In her brief but illuminating contribution to Image 's Fifteenth Anniversary Issue (#42), Ann McCutchan sketches out three headings to describe contemporary creative nonfiction that engages religious experience: writing that is given to bearing witness, spiritual celebration, and self-interrogation. To our way of thinking, her own writing embodies all three. McCutchan's personal essays about the role of music in her life go behind the typical “liner note” style of music writing to something far more elemental, primitive, bodily—and, hence, spiritual. In her essay, “Openings,” she speaks of the “windy gush of vowels,” those sounds that pry apart that in us which would otherwise be clamped shut. As a clarinetist, McCutchan has learned how music can be a spiritual as well as artistic discipline. She celebrates the beauty of music (as well as the human mind and body), interrogates her own life to discover the path she's been walking; and bears witness to the presence of mystery. That makes her a triple threat.
For the past few years I have been building a collection of personal essays, all informed in some way by music, my first love and profession in the arts (I am a clarinetist.) Some essays draw directly from my experiences as a musician, while others are influenced by voice, form, phrasing and tone color in music. To be honest, I am still discovering how much of my writing is shaped by my years of musical study and activity—so much of it is unconscious.
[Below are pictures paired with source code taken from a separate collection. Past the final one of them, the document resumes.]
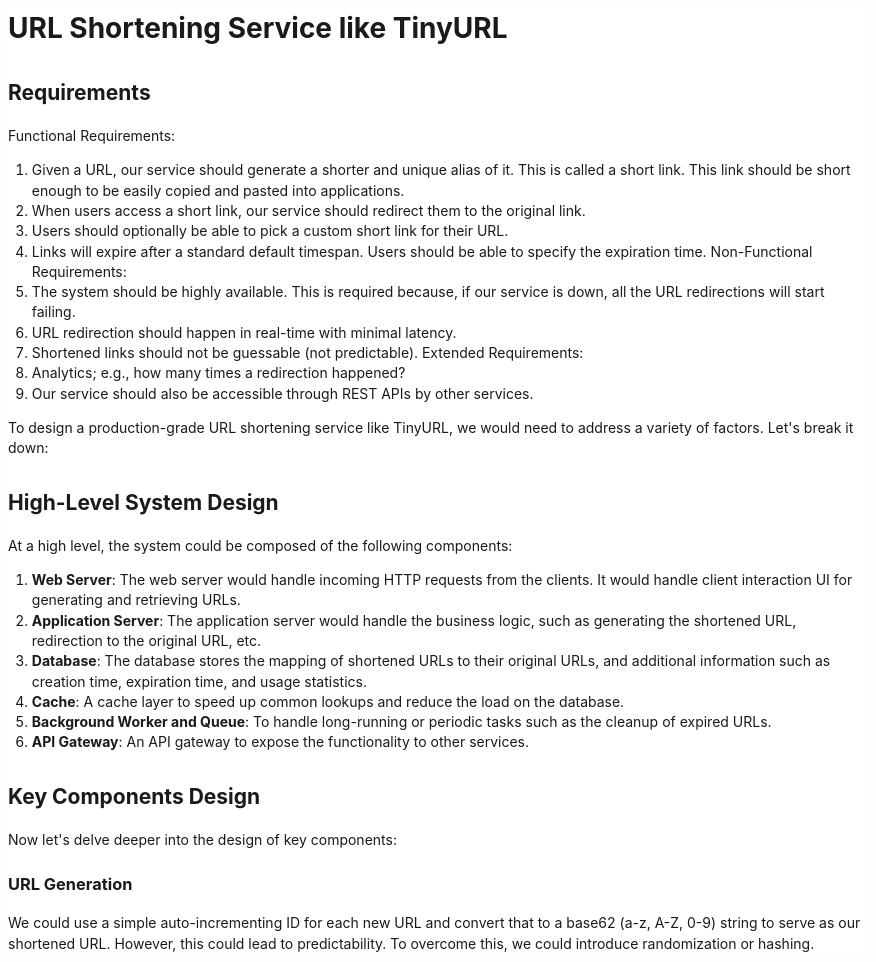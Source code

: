 # URL Shortening Service like TinyURL

## Requirements
Functional Requirements:
1. Given a URL, our service should generate a shorter and unique alias
of it. This is called a short link. This link should be short enough to be
easily copied and pasted into applications.
2. When users access a short link, our service should redirect them to
the original link.
3. Users should optionally be able to pick a custom short link for their
URL.
4. Links will expire after a standard default timespan. Users should be
able to specify the expiration time.
Non-Functional Requirements:
1. The system should be highly available. This is required because, if
our service is down, all the URL redirections will start failing.
2. URL redirection should happen in real-time with minimal latency.
3. Shortened links should not be guessable (not predictable).
Extended Requirements:
1. Analytics; e.g., how many times a redirection happened?
2. Our service should also be accessible through REST APIs by other
services.


To design a production-grade URL shortening service like TinyURL, we would need to address a variety of factors. Let's break it down:

## High-Level System Design
At a high level, the system could be composed of the following components:

1. **Web Server**: The web server would handle incoming HTTP requests from the clients. It would handle client interaction UI for generating and retrieving URLs.
2. **Application Server**: The application server would handle the business logic, such as generating the shortened URL, redirection to the original URL, etc.
3. **Database**: The database stores the mapping of shortened URLs to their original URLs, and additional information such as creation time, expiration time, and usage statistics.
4. **Cache**: A cache layer to speed up common lookups and reduce the load on the database.
5. **Background Worker and Queue**: To handle long-running or periodic tasks such as the cleanup of expired URLs.
6. **API Gateway**: An API gateway to expose the functionality to other services.

## Key Components Design
Now let's delve deeper into the design of key components:

### URL Generation
We could use a simple auto-incrementing ID for each new URL and convert that to a base62 (a-z, A-Z, 0-9) string to serve as our shortened URL. However, this could lead to predictability. To overcome this, we could introduce randomization or hashing.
The title of the collection is Circular Breathing, a musical term and also the title of a central essay about connections in my family, continuous and broken. The essay acknowledges the consolations of art, as well.
One of my current obsessions is the French Catholic composer Olivier Messiaen, whose chamber and orchestral pieces I discovered when I was an undergraduate music student in Florida. Everything he wrote was offered “to the glory of God,” as stated in his manifesto. Messiaen deeply loved nature and was a fine amateur ornithologist who worked the calls of numerous birds into his compositions. He employed Hindu rhythms in his music, too, and his orchestral palette is one of the most colorful of the 20 th century. The profound level of invention and imagination he devoted to spiritual expression inspires me, so I am piecing together an essay I hope will pay tribute to Messiaen's music.
In addition to “solo” writing, I frequently work with artists from other disciplines. In November, I performed in a 60-minute event composed in collaboration with artist Pat Alexander and choreographer Joyce Morgenroth. Scaling the Walls includes live music, theater, dance, and a large installation of sculpted paper screens reconfigured throughout the show. It explores intersections, passages, and leaps across boundaries of all sorts: physical, psychological, and spiritual. One of my contributions to Scaling the Walls, “If Walls Could Talk,” is a short play for two actor-musicians (myself and percussionist John Lane ) who engage in an absurd, adversarial conversation of words and improvised music, repeatedly failing to connect. Eventually one of the characters (mine) admits she is not as sure of herself as she has led the other to believe, and the pair come to a quiet, yet questioning, truce. Scaling the Walls was premiered at Cornell University in 2002, and the November performance took place at the Maryland Institute College of Art in Baltimore.
Writer and musician Ann McCutchan grew up on the Atlantic coast of Florida and lived in Austin, Texas for 18 years before moving to Laramie, Wyoming in 2000. She is the author of Marcel Moyse: Voice of the Flute (Amadeus Press, 1994), The Muse That Sings: Composers Speak About the Creative Process (Oxford University Press, 1999), and a wide range of published work in newspapers, magazines, literary journals and other media, including several music libretti. Recent projects have included a wholly new script for Igor Stravinsky's WWI musical morality play A Soldier's Tale, commissioned and premiered by Chamber Music Hawaii. “After 85 years,” wrote Ruth O. Bingham of the Honolulu Star-Bulletin, "A Soldier's Tale has finally coalesced, music and drama interacting as equal partners to engage audience members, who left the theater discussing both animatedly.” As a clarinetist, Ann has performed with the Austin Symphony, the Austin Lyric Opera, the Wild Basin Winds, and Isis New Music, an ensemble she founded and directed. She has appeared as a soloist at two International Electronic Music-Plus Festivals and continues to play in faculty chamber groups at the University of Wyoming, where she directs the creative writing program. She has received grants, fellowships and residencies from the Rockefeller Foundation, the MacDowell Colony, the Mid-America Arts Alliance, the Hambidge Center for Creative Arts and Sciences, the Ludwig Vogelstein Foundation, the National Park Service, Cornell University, the University of Wyoming, and the Wyoming Arts Council. In 1999 she held the Ward Lectureship in Religious Imagination at Lancaster Theological Seminary. Ann holds an MFA in Creative Writing from the University of Houston and an MM in Music Performance from the University of Michigan.